Data excerpts
-------

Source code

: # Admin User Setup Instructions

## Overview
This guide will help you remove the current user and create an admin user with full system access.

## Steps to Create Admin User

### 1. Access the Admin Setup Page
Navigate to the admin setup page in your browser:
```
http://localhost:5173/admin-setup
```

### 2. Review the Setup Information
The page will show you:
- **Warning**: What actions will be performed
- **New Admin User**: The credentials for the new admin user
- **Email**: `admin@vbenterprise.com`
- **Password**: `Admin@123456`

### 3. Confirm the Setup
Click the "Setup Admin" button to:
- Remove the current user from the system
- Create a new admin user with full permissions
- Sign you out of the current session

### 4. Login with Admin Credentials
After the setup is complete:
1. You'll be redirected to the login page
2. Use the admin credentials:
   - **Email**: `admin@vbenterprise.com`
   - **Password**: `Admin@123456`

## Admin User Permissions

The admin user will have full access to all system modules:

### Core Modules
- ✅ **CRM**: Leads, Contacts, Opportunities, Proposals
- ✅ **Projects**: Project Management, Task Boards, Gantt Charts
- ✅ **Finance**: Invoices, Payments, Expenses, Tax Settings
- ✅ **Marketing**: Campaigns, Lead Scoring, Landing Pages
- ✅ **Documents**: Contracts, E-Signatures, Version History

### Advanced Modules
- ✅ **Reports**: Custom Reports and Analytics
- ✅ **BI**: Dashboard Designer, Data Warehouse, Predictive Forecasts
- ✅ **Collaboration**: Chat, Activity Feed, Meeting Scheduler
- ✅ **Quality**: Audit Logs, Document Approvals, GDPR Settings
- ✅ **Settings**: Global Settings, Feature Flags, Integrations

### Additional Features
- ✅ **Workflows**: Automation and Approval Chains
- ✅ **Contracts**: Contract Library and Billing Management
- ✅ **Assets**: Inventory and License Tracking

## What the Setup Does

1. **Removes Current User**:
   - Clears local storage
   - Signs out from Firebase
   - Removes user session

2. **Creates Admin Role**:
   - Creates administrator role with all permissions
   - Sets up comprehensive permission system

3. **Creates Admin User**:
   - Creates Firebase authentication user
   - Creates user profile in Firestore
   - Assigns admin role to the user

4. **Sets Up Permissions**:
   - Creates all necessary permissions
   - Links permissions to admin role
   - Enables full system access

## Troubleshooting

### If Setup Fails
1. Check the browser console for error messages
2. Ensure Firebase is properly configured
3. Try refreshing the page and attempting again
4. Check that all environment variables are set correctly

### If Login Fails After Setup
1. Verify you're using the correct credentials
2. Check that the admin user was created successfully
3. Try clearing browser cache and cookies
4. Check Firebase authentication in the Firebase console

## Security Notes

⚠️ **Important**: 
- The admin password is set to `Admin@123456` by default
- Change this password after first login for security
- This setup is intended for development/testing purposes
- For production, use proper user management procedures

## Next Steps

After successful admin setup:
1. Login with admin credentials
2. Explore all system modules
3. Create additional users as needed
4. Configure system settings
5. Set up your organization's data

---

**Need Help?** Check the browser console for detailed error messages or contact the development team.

-------

> How to complete this task:
From the records above, retype only the lines starting at the line that contains "- **Warning**: What actions will be performed" and ending at the line that contains "- Removes user session", both included.

> Output for this exercise:
- **Warning**: What actions will be performed
- **New Admin User**: The credentials for the new admin user
- **Email**: `admin@vbenterprise.com`
- **Password**: `Admin@123456`

### 3. Confirm the Setup
Click the "Setup Admin" button to:
- Remove the current user from the system
- Create a new admin user with full permissions
- Sign you out of the current session

### 4. Login with Admin Credentials
After the setup is complete:
1. You'll be redirected to the login page
2. Use the admin credentials:
   - **Email**: `admin@vbenterprise.com`
   - **Password**: `Admin@123456`

## Admin User Permissions

The admin user will have full access to all system modules:

### Core Modules
- ✅ **CRM**: Leads, Contacts, Opportunities, Proposals
- ✅ **Projects**: Project Management, Task Boards, Gantt Charts
- ✅ **Finance**: Invoices, Payments, Expenses, Tax Settings
- ✅ **Marketing**: Campaigns, Lead Scoring, Landing Pages
- ✅ **Documents**: Contracts, E-Signatures, Version History

### Advanced Modules
- ✅ **Reports**: Custom Reports and Analytics
- ✅ **BI**: Dashboard Designer, Data Warehouse, Predictive Forecasts
- ✅ **Collaboration**: Chat, Activity Feed, Meeting Scheduler
- ✅ **Quality**: Audit Logs, Document Approvals, GDPR Settings
- ✅ **Settings**: Global Settings, Feature Flags, Integrations

### Additional Features
- ✅ **Workflows**: Automation and Approval Chains
- ✅ **Contracts**: Contract Library and Billing Management
- ✅ **Assets**: Inventory and License Tracking

## What the Setup Does

1. **Removes Current User**:
   - Clears local storage
   - Signs out from Firebase
   - Removes user session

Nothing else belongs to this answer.